Santayana, analyzing the essentials of independence, comes to the discouraging conclusion that liberty of speech and liberty to elect our lawmakers do not materially help us to live after our own minds. This he holds to be the only positive and worthwhile form of freedom. He aims high. Very few of us can live after our own minds, because the tyranny of opinion is reënforced by the tyranny of circumstance. But none of us can hope to live after our own minds unless we are free to speak our own minds; to speak them, not only in the company of friends (which is all Mrs. Gerould grants us), but openly in the market-place; and not with a blast of defiance, but calmly as in the exercise of an unquestioned prerogative. Under no other circumstance is it possible to say anything of value or of distinction. Under no other circumstance can we enjoy the luxury of self-respect. There is an occasional affectation of courage and candour on the part of those who know they are striking a popular note; but to dare to be unpopular, “in the best and noblest sense of a good and noble word,” is to hold fast to the principles which speeded the Mayflower to Plymouth Rock, and Penn to the shores of the Delaware.

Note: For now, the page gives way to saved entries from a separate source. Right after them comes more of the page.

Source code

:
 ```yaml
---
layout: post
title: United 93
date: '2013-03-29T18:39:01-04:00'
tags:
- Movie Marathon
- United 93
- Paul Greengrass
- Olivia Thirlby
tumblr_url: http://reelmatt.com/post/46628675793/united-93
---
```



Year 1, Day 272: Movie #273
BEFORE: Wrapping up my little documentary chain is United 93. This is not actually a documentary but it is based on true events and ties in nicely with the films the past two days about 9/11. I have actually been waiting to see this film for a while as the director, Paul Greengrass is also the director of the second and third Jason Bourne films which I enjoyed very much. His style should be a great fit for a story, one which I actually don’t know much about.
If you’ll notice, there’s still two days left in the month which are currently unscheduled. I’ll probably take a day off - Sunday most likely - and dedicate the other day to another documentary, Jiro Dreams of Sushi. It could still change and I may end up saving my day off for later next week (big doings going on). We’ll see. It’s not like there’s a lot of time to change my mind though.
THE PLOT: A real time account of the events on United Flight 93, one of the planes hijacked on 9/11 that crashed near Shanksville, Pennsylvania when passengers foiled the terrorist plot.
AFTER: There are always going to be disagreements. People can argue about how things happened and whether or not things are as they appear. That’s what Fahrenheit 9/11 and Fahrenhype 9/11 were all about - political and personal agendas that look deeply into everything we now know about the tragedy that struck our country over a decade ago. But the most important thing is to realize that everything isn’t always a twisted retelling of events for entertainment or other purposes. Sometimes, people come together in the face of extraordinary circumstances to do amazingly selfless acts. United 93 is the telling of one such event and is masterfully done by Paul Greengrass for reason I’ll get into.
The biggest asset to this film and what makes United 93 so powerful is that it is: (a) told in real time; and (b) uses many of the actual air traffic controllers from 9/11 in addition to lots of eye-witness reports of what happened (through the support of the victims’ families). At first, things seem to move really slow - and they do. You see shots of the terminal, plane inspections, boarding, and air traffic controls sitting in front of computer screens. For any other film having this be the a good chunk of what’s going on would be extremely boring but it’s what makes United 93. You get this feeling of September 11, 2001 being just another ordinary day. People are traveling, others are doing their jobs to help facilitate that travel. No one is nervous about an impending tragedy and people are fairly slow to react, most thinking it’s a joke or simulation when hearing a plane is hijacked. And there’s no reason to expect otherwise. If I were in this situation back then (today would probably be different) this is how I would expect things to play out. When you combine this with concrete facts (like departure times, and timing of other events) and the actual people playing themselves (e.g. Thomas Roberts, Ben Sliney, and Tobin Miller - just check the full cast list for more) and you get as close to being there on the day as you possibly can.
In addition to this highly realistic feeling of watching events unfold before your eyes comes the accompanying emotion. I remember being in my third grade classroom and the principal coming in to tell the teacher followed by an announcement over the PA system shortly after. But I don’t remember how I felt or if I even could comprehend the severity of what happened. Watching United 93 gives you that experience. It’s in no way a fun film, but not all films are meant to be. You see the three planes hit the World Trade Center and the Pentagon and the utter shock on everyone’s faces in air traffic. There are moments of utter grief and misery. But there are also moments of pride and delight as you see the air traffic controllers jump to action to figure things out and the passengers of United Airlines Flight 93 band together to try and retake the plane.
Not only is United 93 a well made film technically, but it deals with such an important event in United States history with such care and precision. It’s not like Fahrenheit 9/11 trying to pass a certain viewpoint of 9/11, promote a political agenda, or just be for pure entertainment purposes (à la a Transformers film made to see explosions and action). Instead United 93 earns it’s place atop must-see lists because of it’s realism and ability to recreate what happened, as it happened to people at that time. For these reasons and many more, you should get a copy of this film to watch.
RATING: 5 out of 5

The Happiness of Writing an Autobiography
Mr. Edmund Gosse, commenting on the lack of literary curiosity in the early years of the seventeenth century, ascribes it to a growing desire for real knowledge, to an increasing seriousness of mind. Men read travels, history, philosophy, theology. “There were interesting people to be met with, but there were no Boswells. Sir Aston Cokayne mentions that he knew all the men of his time, and could have written their lives, had it been worth his while. Instead of doing this, the exasperating creature wrote bad epigrams and dreary tragi-comedies.”
A century later, when literary curiosity had in some measure revived, Sir Walter Scott, losing his temper over Richard Cumberland’s “Memoirs,” wrote of their author in the “Quarterly Review”: “He has pandered to the public lust for personal anecdote by publishing his own life, and the private history of his acquaintances.”